Ambassador Robert Joseph
Ambassador Joseph is a Senior Scholar at the National Institute for Public Policy. From 2005-2007, he served as Under Secretary of State for Arms Control and International Security and Special Envoy for Nonproliferation. Previously, he was Special Assistant to the President and Senior Director for Proliferation Strategy, Counterproliferation and Homeland Defense at the National Security Council.
Introduction
The United States is approaching a crossroads on homeland missile defense. As a result of rapid progress by nuclear-armed adversaries, missile threats capable of holding American cities hostage will soon outpace U.S. planned missile defense programs and capabilities. If the United States is to halt its growing vulnerability to missile attack, it must decide soon how to adapt its missile defense posture to account for new technologies, advanced capabilities and a deteriorating strategic environment.
There is growing unease about the ability of the homeland missile defense “program of record,” focused on the development of a single new interceptor, to stay ahead of the rogue state ICBM threat from North Korea and, in the likely near future, Iran. In the case of the former, the threat is expanding faster than anticipated. Given the likely decade long development of the Next Generation Interceptor (NGI), this threat will almost certainly create a window of vulnerability by 2030. Equally important, the current missile defense program lacks the technology and capability development efforts that could contribute to countering the rising danger of coercive threats from Russia and China, as witnessed by Moscow’s warnings that it is prepared to use nuclear weapons in its war on Ukraine to prevent defeat and the more oblique but still clear threats by Beijing to employ nuclear weapons in a Taiwan conflict.[1] The threat of such limited nuclear use, occurring below the threshold of large-scale attacks, is calculated to persuade U.S. leaders that the risks of responding to aggression are not worth the costs, including the prospect of further escalation.
This article focuses on the next five years and beyond, identifying areas where the United States should reorient its missile defenses to ensure the protection of the nation from both rogue state missile attack and peer state coercive threats.
An Erratic Post-Cold War Legacy
The foundation of today’s approach to missile defense was set more than twenty years ago when President Bush withdrew the United States from the ABM Treaty and began deploying in 2004 the Ground-Based Mid-Course Defense system (GMD) with ground-based interceptors (GBIs) in Alaska and California. The goal was to field a system to defend against a small number (“handfuls”) of missiles from rogue states.

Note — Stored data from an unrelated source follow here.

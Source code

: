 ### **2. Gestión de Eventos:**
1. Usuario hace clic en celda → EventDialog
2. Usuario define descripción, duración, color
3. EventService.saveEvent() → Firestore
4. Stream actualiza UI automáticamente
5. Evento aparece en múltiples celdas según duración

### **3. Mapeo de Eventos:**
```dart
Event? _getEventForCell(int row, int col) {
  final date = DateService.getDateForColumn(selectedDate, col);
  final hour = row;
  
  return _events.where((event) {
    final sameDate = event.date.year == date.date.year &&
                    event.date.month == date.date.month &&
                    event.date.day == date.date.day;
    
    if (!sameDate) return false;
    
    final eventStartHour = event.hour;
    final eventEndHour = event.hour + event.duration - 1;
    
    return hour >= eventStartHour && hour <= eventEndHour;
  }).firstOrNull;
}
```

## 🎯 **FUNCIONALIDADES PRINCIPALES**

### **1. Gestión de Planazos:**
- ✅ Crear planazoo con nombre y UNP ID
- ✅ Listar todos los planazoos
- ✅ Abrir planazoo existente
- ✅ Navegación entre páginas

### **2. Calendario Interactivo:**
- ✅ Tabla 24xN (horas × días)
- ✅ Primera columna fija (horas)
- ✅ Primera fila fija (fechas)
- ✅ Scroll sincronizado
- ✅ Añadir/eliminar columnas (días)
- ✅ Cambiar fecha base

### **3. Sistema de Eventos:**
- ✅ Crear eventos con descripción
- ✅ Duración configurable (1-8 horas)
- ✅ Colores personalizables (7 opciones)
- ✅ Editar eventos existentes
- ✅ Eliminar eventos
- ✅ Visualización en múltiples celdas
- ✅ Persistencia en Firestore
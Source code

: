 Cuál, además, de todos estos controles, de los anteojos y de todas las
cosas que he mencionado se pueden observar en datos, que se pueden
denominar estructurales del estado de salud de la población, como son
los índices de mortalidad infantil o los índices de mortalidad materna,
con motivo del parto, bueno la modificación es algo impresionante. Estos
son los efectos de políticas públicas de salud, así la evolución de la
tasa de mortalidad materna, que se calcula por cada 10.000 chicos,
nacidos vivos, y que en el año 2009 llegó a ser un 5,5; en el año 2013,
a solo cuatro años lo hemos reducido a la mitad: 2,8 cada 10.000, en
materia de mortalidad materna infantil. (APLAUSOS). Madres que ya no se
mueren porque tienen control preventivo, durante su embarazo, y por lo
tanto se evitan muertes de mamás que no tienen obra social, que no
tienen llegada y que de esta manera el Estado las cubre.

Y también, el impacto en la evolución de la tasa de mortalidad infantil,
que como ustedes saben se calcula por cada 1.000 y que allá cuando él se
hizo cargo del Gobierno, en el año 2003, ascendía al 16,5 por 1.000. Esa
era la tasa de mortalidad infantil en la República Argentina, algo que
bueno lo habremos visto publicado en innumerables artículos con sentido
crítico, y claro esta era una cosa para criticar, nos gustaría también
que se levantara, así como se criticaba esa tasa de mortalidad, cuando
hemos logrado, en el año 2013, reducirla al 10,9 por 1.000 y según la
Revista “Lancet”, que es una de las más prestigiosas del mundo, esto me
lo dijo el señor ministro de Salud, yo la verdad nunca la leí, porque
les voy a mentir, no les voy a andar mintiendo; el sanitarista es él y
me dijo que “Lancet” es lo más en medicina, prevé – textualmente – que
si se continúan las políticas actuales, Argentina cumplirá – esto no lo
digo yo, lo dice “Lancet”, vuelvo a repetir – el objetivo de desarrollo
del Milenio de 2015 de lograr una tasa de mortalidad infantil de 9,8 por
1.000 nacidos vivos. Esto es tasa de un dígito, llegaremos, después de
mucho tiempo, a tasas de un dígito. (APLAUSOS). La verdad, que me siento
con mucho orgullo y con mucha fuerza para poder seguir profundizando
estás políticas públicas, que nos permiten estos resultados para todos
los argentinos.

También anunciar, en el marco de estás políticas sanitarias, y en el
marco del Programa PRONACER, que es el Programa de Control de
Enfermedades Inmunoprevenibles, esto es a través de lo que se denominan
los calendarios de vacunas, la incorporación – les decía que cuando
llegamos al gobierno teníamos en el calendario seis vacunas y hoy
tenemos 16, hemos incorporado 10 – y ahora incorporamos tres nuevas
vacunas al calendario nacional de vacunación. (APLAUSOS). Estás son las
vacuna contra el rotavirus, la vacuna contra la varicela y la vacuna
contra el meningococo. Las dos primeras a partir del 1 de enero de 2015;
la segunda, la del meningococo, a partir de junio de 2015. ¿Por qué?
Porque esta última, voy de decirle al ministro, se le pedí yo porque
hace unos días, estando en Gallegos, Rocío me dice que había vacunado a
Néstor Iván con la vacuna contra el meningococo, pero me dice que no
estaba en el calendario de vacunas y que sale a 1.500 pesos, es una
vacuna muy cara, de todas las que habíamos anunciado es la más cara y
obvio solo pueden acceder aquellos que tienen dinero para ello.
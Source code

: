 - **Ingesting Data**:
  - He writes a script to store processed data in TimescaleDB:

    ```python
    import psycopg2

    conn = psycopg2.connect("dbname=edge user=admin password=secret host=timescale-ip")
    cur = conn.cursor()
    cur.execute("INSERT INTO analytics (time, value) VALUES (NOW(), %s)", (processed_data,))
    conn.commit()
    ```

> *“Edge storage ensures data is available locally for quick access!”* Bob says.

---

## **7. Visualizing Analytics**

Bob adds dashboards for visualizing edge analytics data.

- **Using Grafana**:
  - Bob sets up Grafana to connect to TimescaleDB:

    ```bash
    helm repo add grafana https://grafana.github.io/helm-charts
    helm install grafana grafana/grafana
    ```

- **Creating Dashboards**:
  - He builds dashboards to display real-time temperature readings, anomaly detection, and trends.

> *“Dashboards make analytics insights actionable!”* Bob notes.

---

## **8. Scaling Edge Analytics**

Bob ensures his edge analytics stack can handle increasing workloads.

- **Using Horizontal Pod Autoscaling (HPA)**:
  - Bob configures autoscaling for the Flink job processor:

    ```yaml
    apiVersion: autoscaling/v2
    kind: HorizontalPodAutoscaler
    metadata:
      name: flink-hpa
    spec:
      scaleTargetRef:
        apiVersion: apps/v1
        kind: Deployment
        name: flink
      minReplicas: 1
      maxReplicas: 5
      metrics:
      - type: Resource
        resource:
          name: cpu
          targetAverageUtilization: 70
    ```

Every successive administration stated its commitment to “stay ahead” of the rogue state threat to prevent an attack on American soil, but none has taken the measures needed to do so:
Shifting Threat and Geopolitical Context
Today’s security environment is undergoing a disruptive transformation characterized by rogue and peer state opponents increasing the numbers and sophistication of existing missile systems, adding new types of missiles, and incorporating these weapons into their strategies for confrontation with the United States.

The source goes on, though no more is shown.